Trouble falling asleep or staying asleep. Feeling wired at night but exhausted in the morning. A sense of being “on” all the time, even when you’re trying to relax. Mood fluctuations that don’t match your circumstances. Brain fog or difficulty concentrating. Feeling easily overstimulated by noise, light, or social environments.

If you’ve been told “your labs look fine” but you still don’t feel right, this system is often where the disconnect lives. Standard bloodwork doesn’t capture the energetic load your nervous system is carrying. Your scan does.


How This System Connects to Others

The Nervous System & Stress system touches every other system in your scan. A few of the most common connections:

Hormones & Endocrine. Your adrenals and pituitary glands are shared territory. Chronic nervous system stress directly disrupts hormone production, particularly cortisol, DHEA, and reproductive hormones.

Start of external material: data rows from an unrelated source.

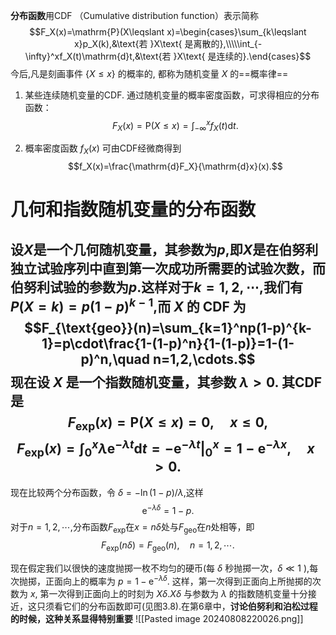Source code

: **分布函数**用CDF （Cumulative distribution function）表示简称
$$F_X(x)=\mathrm{P}(X\leqslant x)=\begin{cases}\sum_{k\leqslant x}p_X(k),&\text{若 }X\text{ 是离散的},\\\\\int_{-\infty}^xf_X(t)\mathrm{d}t,&\text{若 }X\text{ 是连续的}.\end{cases}$$
今后,凡是刻画事件 $\{X \le x\}$ 的概率的, 都称为随机变量 $X$ 的==概率律==


1. 某些连续随机变量的CDF. 通过随机变量的概率密度函数，可求得相应的分布函数：
$$F_X(x)=\mathrm{P}(X\leq x)=\int_{-\infty}^xf_X(t)\mathrm{d}t.$$

2. 概率密度函数 $f_X(x)$ 可由CDF经微商得到
$$f_X(x)=\frac{\mathrm{d}F_X}{\mathrm{d}x}(x).$$

# 几何和指数随机变量的分布函数
设$X$是一个几何随机变量，其参数为$p$,即$X$是在伯努利独立试验序列中直到第一次成功所需要的试验次数，而伯努利试验的参数为$p.$这样对于$k=1,2,\cdots$,我们有$P(X=k)=p(1-p)^{k-1}$,而 $X$ 的 CDF 为
$$F_{\text{geo}}(n)=\sum_{k=1}^np(1-p)^{k-1}=p\cdot\frac{1-(1-p)^n}{1-(1-p)}=1-(1-p)^n,\quad n=1,2,\cdots.$$
现在设 $X$ 是一个指数随机变量，其参数 $\lambda>0.$ 其CDF是
$$F_{\exp}(x)=\mathrm{P}(X\leq x)=0,\quad x\leq0,$$
$$F_{\exp}(x)=\int_0^x\lambda\mathrm{e}^{-\lambda t}\mathrm{d}t=-\mathrm{e}^{-\lambda t}\big|_0^x=1-\mathrm{e}^{-\lambda x},\quad x>0.$$
---
现在比较两个分布函数，令 $\delta=-\ln(1-p)/\lambda$,这样
$$\mathrm{e}^{-\lambda\delta}=1-p.$$
对于$n=1,2,\cdots$,分布函数$F_\mathrm{exp}$在$x=n\delta$处与$F_\mathrm{geo}$在$n$处相等，即
$$F_{\exp}(n\delta)=F_{\mathrm{geo}}(n),\quad n=1,2,\cdots.$$

现在假定我们以很快的速度抛掷一枚不均匀的硬币(每 $\delta$ 秒抛掷一次，$\delta\ll1$ ),每次抛掷，正面向上的概率为 $p=1-\mathrm{e}^{-\lambda\delta}.$ 这样，第一次得到正面向上所抛掷的次数为 $x$, 第一次得到正面向上的时刻为 $X\delta.X\delta$ 与参数为 $\lambda$ 的指数随机变量十分接近，这只须看它们的分布函数即可(见图3.8).在第6章中，**讨论伯努利和泊松过程的时候，这种关系显得特别重要**
![[Pasted image 20240808220026.png]]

Gut & Digestion. Your vagus nerve is the primary communication line between your brain and your gut. When your nervous system is stuck in sympathetic mode, digestion slows, gut motility changes, and your body deprioritizes breaking down food.

Energy & Metabolism. Your heart and circulatory system are primary points in this system but also play roles in energy production. When your nervous system is overworked, cellular energy gets redirected toward stress management instead of fuel production.

Immune & Inflammation. Histamine is a secondary point in both this system and your immune system. Chronic stress raises baseline inflammation and can amplify allergic responses.

This is why improving your Nervous System & Stress score often has the most far-reaching effects on your entire scan. When this system calms down, other systems get room to recover.


Where to Focus

Your Action Plan for this system will give you specific, personalized recommendations. In general, supporting this system comes down to a few key levers:

Nervous system downshifting. Practices that activate your parasympathetic response: slow breathing, gentle movement, time in nature, reducing screen exposure before bed.

Sleep quality. This is where your nervous system repairs itself. Consistent sleep and wake times, a cool and dark room, and minimizing stimulation in the hour before bed all support the points in this system.

Reducing unnecessary activation. This isn’t about eliminating stress. It’s about noticing where you’re spending energy unnecessarily: overcommitting, skipping meals, training when you’re already depleted, or staying in stimulating environments longer than your body can sustain.

Your Balancing Protocol may also include remedies that specifically support nervous system regulation. Follow the dosing guidance in your results and give your body 6 to 8 weeks to respond before scanning again.